#### Work to complete
Report how many lines in the records below hold "used", with no other output.

#### Material for this exercise
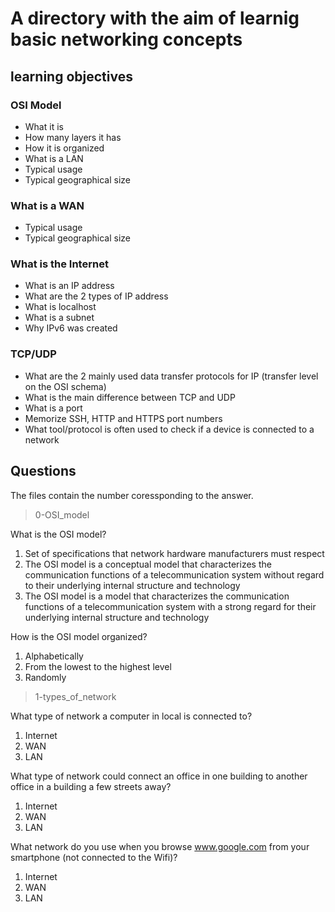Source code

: # A directory with the aim of learnig basic networking concepts

## learning objectives

### OSI Model
- What it is
- How many layers it has
- How it is organized
- What is a LAN
- Typical usage
- Typical geographical size

### What is a WAN
- Typical usage
- Typical geographical size

### What is the Internet
- What is an IP address
- What are the 2 types of IP address
- What is localhost
- What is a subnet
- Why IPv6 was created

### TCP/UDP
- What are the 2 mainly used data transfer protocols for IP (transfer level on the OSI schema)
- What is the main difference between TCP and UDP
- What is a port
- Memorize SSH, HTTP and HTTPS port numbers
- What tool/protocol is often used to check if a device is connected to a network
 
## Questions
The files contain the number coressponding to the answer.

> 0-OSI_model

What is the OSI model?
 
1. Set of specifications that network hardware manufacturers must respect
2. The OSI model is a conceptual model that characterizes the communication functions of a telecommunication system without regard to their underlying internal structure and technology
3. The OSI model is a model that characterizes the communication functions of a telecommunication system with a strong regard for their underlying internal structure and technology

How is the OSI model organized?
 
1. Alphabetically
2. From the lowest to the highest level
3. Randomly
 
> 1-types_of_network

What type of network a computer in local is connected to?
 
1. Internet
2. WAN
3. LAN

What type of network could connect an office in one building to another office in a building a few streets away?
 
1. Internet
2. WAN
3. LAN

What network do you use when you browse www.google.com from your smartphone (not connected to the Wifi)?
 
1. Internet
2. WAN
3. LAN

#### Answer to the problem
2